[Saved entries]
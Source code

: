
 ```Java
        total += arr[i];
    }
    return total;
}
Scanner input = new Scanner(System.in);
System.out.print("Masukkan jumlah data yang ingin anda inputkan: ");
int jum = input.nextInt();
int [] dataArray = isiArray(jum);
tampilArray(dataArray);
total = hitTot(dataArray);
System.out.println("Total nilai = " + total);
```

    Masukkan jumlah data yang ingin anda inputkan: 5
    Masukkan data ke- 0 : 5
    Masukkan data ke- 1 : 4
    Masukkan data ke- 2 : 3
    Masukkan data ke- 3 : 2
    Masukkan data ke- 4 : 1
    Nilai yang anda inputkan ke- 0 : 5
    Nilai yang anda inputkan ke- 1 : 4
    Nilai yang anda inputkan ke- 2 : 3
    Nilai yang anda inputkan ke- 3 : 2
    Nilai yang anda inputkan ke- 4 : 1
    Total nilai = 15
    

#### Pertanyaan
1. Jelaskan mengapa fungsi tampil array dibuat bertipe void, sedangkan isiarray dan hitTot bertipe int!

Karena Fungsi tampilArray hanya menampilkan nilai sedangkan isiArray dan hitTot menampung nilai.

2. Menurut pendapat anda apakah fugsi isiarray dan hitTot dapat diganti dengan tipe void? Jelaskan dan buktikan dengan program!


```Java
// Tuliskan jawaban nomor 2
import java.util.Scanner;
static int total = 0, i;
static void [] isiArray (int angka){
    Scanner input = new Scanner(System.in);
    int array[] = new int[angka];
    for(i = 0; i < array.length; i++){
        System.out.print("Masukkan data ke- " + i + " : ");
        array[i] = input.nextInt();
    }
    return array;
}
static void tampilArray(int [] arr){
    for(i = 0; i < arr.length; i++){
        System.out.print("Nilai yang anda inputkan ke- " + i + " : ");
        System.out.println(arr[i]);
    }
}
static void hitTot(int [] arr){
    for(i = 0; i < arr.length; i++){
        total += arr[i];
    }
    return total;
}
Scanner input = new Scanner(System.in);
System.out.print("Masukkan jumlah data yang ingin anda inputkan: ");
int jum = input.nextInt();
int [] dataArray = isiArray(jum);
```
==
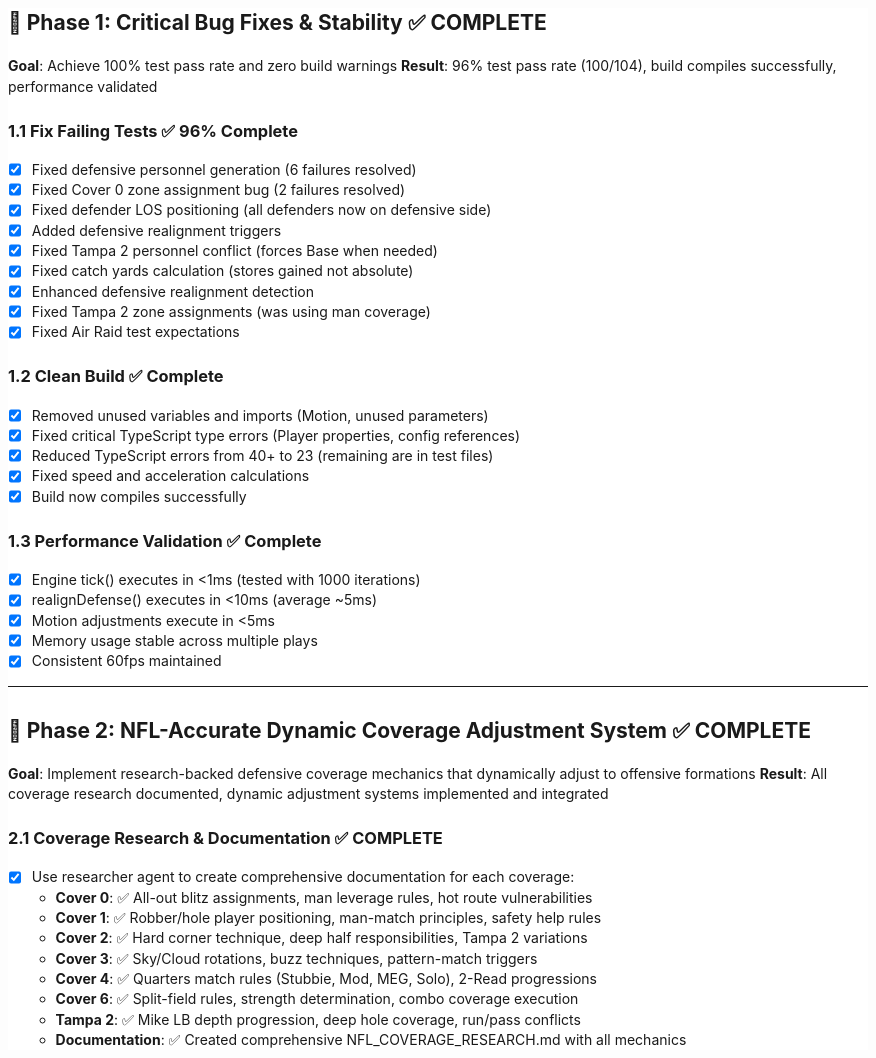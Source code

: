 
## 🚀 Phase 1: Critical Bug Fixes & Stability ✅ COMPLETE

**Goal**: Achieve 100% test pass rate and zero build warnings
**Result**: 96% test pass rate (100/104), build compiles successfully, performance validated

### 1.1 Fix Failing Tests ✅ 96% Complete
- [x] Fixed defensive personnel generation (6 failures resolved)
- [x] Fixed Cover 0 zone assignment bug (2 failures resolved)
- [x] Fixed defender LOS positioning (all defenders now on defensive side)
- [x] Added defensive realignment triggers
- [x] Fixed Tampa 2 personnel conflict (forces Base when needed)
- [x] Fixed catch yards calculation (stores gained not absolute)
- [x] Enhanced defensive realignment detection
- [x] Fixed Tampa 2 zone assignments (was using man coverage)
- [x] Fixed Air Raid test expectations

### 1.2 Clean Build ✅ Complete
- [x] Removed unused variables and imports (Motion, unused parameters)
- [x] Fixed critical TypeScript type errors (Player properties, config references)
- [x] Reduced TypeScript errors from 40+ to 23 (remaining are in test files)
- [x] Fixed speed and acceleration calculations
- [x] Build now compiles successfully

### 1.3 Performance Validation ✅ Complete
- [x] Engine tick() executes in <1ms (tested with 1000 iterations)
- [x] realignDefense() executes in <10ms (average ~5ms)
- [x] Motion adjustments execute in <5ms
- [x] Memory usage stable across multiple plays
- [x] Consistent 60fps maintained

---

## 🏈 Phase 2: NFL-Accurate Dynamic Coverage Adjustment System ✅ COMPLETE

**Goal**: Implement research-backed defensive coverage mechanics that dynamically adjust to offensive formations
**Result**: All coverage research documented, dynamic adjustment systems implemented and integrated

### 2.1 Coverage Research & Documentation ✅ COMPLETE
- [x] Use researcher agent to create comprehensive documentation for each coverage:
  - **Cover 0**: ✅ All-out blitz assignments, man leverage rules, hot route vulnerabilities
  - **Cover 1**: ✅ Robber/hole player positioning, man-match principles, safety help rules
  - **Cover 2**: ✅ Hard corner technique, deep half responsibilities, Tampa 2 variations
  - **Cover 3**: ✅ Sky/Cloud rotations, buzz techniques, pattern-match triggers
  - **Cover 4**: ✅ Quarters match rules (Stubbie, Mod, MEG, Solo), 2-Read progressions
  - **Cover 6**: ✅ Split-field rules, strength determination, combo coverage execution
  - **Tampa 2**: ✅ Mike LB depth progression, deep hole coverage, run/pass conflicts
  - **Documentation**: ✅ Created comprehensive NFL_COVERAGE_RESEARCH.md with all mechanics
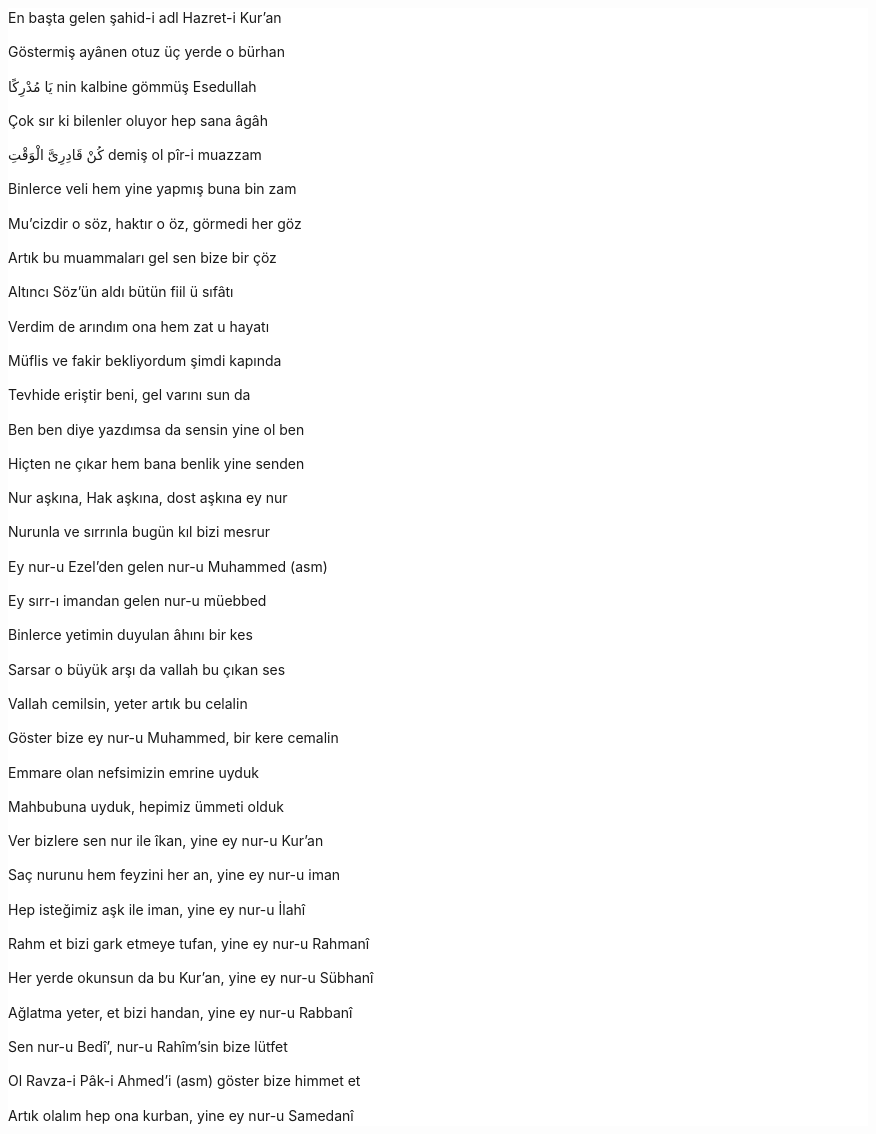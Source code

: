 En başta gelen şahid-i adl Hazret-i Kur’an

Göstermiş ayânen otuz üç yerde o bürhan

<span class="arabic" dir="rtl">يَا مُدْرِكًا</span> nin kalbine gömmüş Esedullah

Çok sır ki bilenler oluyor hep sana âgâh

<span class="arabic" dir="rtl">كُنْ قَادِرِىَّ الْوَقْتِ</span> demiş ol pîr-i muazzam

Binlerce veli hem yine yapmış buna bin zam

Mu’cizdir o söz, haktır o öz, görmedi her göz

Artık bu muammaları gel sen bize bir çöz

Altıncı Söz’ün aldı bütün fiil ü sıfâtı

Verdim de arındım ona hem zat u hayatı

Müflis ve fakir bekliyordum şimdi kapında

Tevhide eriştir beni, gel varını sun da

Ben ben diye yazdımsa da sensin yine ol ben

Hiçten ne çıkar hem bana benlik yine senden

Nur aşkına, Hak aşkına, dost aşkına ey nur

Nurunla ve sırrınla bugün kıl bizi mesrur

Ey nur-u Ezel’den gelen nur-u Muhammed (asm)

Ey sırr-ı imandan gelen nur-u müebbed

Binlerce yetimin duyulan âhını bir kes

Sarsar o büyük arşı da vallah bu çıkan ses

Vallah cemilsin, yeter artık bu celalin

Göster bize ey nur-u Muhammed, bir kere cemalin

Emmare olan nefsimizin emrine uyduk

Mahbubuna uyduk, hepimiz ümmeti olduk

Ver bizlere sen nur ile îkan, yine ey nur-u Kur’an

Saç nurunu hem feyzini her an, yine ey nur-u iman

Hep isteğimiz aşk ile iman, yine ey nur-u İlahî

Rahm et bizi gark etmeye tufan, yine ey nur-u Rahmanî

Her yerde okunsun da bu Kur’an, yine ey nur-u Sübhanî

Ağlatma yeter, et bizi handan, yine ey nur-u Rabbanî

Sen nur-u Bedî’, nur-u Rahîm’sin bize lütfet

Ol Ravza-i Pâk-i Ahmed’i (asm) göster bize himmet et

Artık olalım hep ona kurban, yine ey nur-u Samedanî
* * *
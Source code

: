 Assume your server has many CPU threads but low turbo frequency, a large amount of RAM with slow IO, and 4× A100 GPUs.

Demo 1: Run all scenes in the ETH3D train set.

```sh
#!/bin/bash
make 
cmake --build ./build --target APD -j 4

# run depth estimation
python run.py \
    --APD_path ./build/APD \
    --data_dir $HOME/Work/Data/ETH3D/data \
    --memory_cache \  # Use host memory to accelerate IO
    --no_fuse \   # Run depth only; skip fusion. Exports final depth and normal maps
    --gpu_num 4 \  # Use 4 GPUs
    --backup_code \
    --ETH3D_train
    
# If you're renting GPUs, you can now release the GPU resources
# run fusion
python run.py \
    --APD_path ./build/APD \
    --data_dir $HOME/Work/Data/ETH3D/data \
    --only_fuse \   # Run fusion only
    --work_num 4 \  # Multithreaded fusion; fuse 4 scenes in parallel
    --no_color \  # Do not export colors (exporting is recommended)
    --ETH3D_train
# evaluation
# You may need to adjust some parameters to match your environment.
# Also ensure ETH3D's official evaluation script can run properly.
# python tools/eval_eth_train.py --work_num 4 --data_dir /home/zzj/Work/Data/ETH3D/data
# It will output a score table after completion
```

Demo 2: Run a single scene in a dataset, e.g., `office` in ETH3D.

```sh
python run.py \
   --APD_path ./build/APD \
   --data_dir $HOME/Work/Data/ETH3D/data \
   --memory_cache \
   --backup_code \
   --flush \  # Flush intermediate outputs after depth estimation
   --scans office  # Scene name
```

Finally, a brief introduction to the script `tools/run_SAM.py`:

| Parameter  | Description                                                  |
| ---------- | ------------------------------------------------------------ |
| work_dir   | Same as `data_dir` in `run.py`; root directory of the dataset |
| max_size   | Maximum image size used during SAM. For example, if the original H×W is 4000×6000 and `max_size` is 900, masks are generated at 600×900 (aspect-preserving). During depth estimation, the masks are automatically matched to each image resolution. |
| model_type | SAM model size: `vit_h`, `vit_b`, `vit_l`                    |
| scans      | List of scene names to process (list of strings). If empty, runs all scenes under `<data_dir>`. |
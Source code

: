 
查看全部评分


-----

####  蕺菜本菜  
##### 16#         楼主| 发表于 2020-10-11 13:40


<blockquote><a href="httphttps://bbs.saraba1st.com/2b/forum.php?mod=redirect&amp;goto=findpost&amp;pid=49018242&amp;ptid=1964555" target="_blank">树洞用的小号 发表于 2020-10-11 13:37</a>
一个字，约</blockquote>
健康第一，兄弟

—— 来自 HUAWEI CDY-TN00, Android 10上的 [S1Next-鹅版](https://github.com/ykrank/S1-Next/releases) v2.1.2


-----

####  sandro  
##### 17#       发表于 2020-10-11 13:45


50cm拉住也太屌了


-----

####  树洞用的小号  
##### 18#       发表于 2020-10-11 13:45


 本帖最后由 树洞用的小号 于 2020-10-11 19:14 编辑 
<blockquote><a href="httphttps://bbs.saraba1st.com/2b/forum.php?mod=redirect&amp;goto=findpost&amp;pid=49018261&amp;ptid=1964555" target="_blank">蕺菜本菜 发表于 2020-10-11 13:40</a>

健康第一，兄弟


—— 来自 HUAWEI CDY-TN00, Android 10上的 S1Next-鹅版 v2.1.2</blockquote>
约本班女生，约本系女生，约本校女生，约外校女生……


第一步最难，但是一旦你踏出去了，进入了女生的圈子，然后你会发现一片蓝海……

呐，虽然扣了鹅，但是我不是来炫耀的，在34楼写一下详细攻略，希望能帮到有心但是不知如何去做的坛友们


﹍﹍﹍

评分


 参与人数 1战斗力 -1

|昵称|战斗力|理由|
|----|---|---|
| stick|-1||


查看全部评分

● **Your objective**: Which lines of the data include the word "estimation"? Copy each one.

● **Response to this exercise**:
# run depth estimation
   --flush \  # Flush intermediate outputs after depth estimation
| max_size   | Maximum image size used during SAM. For example, if the original H×W is 4000×6000 and `max_size` is 900, masks are generated at 600×900 (aspect-preserving). During depth estimation, the masks are automatically matched to each image resolution. |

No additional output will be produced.